## Action item
Among the records that follow, find each line holding the word "introspection" and copy it.

## Provided information
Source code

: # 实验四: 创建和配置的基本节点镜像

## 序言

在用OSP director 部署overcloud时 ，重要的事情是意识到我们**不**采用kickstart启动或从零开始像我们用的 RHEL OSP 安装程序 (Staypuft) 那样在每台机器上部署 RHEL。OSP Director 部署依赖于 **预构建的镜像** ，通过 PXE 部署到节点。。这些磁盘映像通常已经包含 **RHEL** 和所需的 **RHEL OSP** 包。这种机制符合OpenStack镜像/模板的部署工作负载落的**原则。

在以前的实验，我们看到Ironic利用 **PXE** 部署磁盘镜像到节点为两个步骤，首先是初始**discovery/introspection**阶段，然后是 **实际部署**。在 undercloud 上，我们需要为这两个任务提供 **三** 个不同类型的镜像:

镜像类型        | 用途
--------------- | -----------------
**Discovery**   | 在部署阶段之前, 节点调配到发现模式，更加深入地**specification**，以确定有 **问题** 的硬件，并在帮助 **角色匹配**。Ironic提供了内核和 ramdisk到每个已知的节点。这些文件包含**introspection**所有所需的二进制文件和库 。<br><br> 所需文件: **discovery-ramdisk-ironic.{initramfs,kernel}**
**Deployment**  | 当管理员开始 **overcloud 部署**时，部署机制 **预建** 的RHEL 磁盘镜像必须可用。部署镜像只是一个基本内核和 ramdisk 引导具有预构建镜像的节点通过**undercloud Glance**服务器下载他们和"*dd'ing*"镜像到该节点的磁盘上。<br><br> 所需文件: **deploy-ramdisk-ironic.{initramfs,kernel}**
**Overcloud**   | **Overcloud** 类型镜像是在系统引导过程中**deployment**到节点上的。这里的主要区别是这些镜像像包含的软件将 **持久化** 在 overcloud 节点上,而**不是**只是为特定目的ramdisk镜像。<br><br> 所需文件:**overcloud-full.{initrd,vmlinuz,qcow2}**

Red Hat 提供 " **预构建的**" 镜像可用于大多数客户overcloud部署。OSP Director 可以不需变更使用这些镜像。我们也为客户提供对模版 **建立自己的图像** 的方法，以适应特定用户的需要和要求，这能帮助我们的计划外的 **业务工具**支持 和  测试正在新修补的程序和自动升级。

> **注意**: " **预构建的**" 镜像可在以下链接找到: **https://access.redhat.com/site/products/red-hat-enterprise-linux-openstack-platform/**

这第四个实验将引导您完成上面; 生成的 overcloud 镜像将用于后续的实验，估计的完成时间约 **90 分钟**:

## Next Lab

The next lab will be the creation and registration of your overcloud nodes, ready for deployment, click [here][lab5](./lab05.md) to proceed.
...
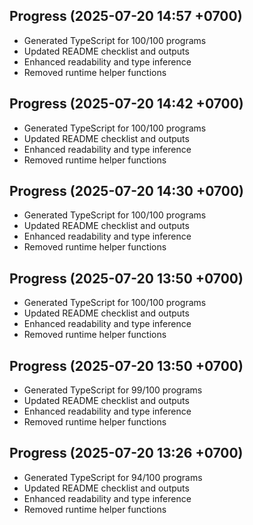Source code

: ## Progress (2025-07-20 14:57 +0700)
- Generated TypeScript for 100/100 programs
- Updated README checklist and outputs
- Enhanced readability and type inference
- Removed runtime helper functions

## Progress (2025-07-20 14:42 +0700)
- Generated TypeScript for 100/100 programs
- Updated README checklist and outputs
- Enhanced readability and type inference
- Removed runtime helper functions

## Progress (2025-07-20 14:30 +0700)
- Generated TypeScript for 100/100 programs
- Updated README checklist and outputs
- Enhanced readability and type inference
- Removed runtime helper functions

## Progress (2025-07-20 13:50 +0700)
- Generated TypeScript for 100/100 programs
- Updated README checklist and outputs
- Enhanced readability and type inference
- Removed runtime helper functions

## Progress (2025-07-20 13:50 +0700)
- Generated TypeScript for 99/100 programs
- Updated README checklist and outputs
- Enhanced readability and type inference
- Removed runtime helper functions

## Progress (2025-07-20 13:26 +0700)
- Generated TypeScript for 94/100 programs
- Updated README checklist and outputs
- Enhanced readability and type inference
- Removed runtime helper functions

## Answer box
在以前的实验，我们看到Ironic利用 **PXE** 部署磁盘镜像到节点为两个步骤，首先是初始**discovery/introspection**阶段，然后是 **实际部署**。在 undercloud 上，我们需要为这两个任务提供 **三** 个不同类型的镜像:
**Discovery**   | 在部署阶段之前, 节点调配到发现模式，更加深入地**specification**，以确定有 **问题** 的硬件，并在帮助 **角色匹配**。Ironic提供了内核和 ramdisk到每个已知的节点。这些文件包含**introspection**所有所需的二进制文件和库 。<br><br> 所需文件: **discovery-ramdisk-ironic.{initramfs,kernel}**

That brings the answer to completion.